Thank you DB....Dave glad ya like it.
Simon, I have never had any hand shock on any of these Mollegabet styled bows. I think most folks call them "Molly" as a nickname for Mollegabet. This style bow was found after the "Holmegaard". That bow was similar to an American Flat bow with stiff tips. The Mollegabet has well defined seperation between the working limb and lever elements.
The names come from the way the Scandinavian scientists name their finds....they are named for the nearest town to the dig. I'll post one other picture from the other computer with the artifact reconstruction for you.

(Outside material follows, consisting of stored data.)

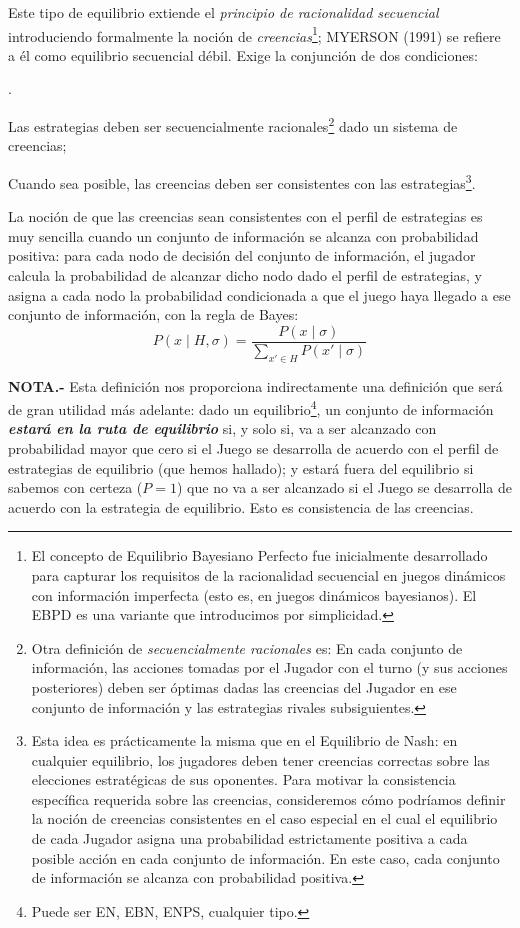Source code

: \documentclass[10pt,a4paper]{article}
\newcounter{numitem}
\newenvironment{lnum}
      {\begin{list}{\arabic{numitem}.}{%
          \usecounter{numitem}%
          \setlength{\leftmargin}{1cm}%
          \setlength{\parskip}{3pt}%
          \setlength{\itemsep}{0pt}%
          \setlength{\parsep}{0pt}%
      }}
      {\end{list}}
\begin{document}
Este tipo de equilibrio extiende el \textit{principio de racionalidad secuencial} introduciendo formalmente la noción de \textit{creencias}\footnote{%
    El concepto de Equilibrio Bayesiano Perfecto fue inicialmente desarrollado para capturar los requisitos de la racionalidad secuencial en juegos dinámicos con información imperfecta (esto es, en juegos dinámicos bayesianos). El EBPD es una variante que introducimos por simplicidad.
}; MYERSON (1991) se refiere a él como equilibrio secuencial débil. Exige la conjunción de dos condiciones:

\begin{lnum}
    \item Las estrategias deben ser secuencialmente racionales\footnote{%
    Otra definición de \textit{secuencialmente racionales} es: En cada conjunto de información, las acciones tomadas por el Jugador con el turno (y sus acciones posteriores) deben ser óptimas dadas las creencias del Jugador en ese conjunto de información y las estrategias rivales subsiguientes.
} dado un sistema de creencias;
    \item Cuando sea posible, las creencias deben ser consistentes con las estrategias\footnote{%
    Esta idea es prácticamente la misma que en el Equilibrio de Nash: en cualquier equilibrio, los jugadores deben tener creencias correctas sobre las elecciones estratégicas de sus oponentes. Para motivar la consistencia específica requerida sobre las creencias, consideremos cómo podríamos definir la noción de creencias consistentes en el caso especial en el cual el equilibrio de cada Jugador asigna una probabilidad estrictamente positiva a cada posible acción en cada conjunto de información. En este caso, cada conjunto de información se alcanza con probabilidad positiva.
}.
\end{lnum}

La noción de que las creencias sean consistentes con el perfil de estrategias es muy sencilla cuando un conjunto de información se alcanza con probabilidad positiva: para cada nodo de decisión del conjunto de información, el jugador calcula la probabilidad de alcanzar dicho nodo dado el perfil de estrategias, y asigna a cada nodo la probabilidad condicionada a que el juego haya llegado a ese conjunto de información, con la regla de Bayes:
$$P(x\mid H,\sigma)=\frac{P(x\mid\sigma)}{\sum_{x'\in H}P(x'\mid\sigma)}$$

\textbf{NOTA.-} Esta definición nos proporciona indirectamente una definición que será de gran utilidad más adelante: dado un equilibrio\footnote{%
    Puede ser EN, EBN, ENPS, cualquier tipo.
}, un conjunto de información \textbf{\textit{estará en la ruta de equilibrio}} si, y solo si, va a ser alcanzado con probabilidad mayor que cero si el Juego se desarrolla de acuerdo con el perfil de estrategias de equilibrio (que hemos hallado); y estará fuera del equilibrio si sabemos con certeza ($P=1$) que no va a ser alcanzado si el Juego se desarrolla de acuerdo con la estrategia de equilibrio. Esto es consistencia de las creencias.
\end{document}
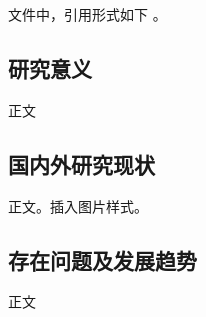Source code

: 文件中，引用形式如下
\cite{Sun0W16,cryptoeprint:2017:860,DBLP:conf/acisp/FunabikiTIM17,DBLP:conf/ctrsa/WangGR17,cryptoeprint:2018:1186,cryptoeprint:2018:1187}。

\subsection{研究意义}
正文

\subsection{国内外研究现状}
正文。插入图片样式。


\subsection{存在问题及发展趋势}
正文

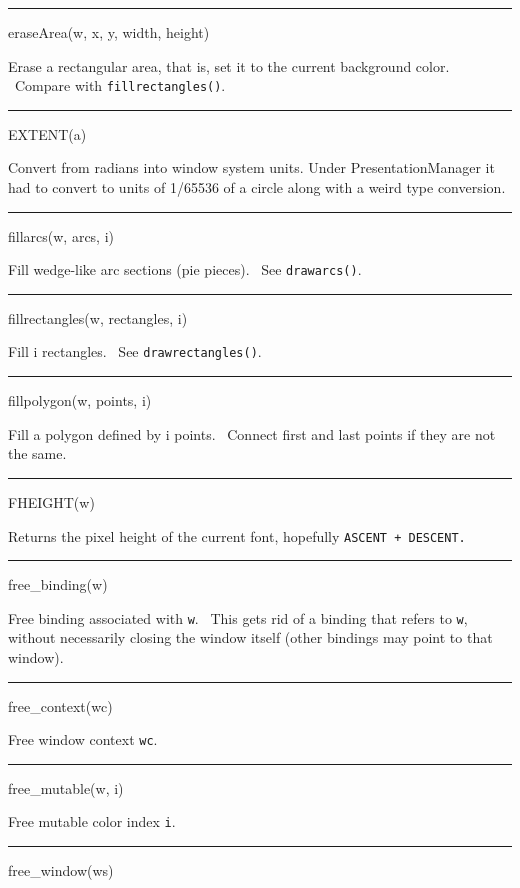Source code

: \bigskip\hrule\vspace{0.1cm}
\noindent
eraseArea(w, x, y, width, height)


Erase a rectangular area, that is, set it to the current background color. \ Compare with \texttt{fillrectangles()}.


\bigskip\hrule\vspace{0.1cm}
\noindent
EXTENT(a)


Convert from radians into window system units. Under
PresentationManager it had to convert to units of 1/65536 of a circle
along with a weird type conversion.


\bigskip\hrule\vspace{0.1cm}
\noindent
fillarcs(w, arcs, i)


Fill wedge-like arc sections (pie pieces). \ See \texttt{drawarcs()}.


\bigskip\hrule\vspace{0.1cm}
\noindent
fillrectangles(w, rectangles, i)


Fill i rectangles. \ See \texttt{drawrectangles()}.


\bigskip\hrule\vspace{0.1cm}
\noindent
fillpolygon(w, points, i)


Fill a polygon defined by i points. \ Connect first and last points if they are not the same.


\bigskip\hrule\vspace{0.1cm}
\noindent
FHEIGHT(w)


Returns the pixel height of the current font, hopefully \texttt{ASCENT + DESCENT.}


\bigskip\hrule\vspace{0.1cm}
\noindent
free\_binding(w)


Free binding associated with \texttt{w}. \ This gets rid of a binding that refers to \texttt{w}, without necessarily
closing the window itself (other bindings may point to that window).


\bigskip\hrule\vspace{0.1cm}
\noindent
free\_context(wc)


Free window context \texttt{wc}.


\bigskip\hrule\vspace{0.1cm}
\noindent
free\_mutable(w, i)


Free mutable color index \texttt{i}.


\bigskip\hrule\vspace{0.1cm}
\noindent
free\_window(ws)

(My opinion about the bows and working principles is) I believe that the levers being 50-50 or 60-40 working to lever length acts the same principle as a trebuchet where the working limb is the weight and the lever is ....well the lever. There is also the matter of the lever tip moving considerably farther in it's arc than does the working limb so the stresses are not as bad as one would think. ( this is like an arrow spine tester, the weight and arrow move very little but the tip of the indicator moves a long ways by comparison) Since the lever is notably thicker and heavier at the fade and quite narrow and thin at the tip I believe there is a very powerfull transfer of energy into the arrow just like a trebuchet does and actually the bows works a lot like that because it will give great cast to heavy arrows on the one hand and does not self destruct with light arrows. Like I said I have never had any issues with shock with any arrow weight...cast is very strong. One added advantage is that the levers if made long like the originals....give some advantage to the bowman to draw more weight than with a full compass, the longer levers also give greater safe draw length on somewhat shorter bows because they increase string length. All of my bows are for hunting primarily, and I have made some with reflexed levers....I dont do that anymore because if you reflex a couple inches you will not have string lift off at brace (more noise and vibration) so If you can make the levers reflexed in such a way as to gain speed but have the bow string lifted off the limb/lever at brace you avoid a lot of shock/vibration when the string comes back to battery.
Like I said just an old mans opinion so please take it with a grain of salt.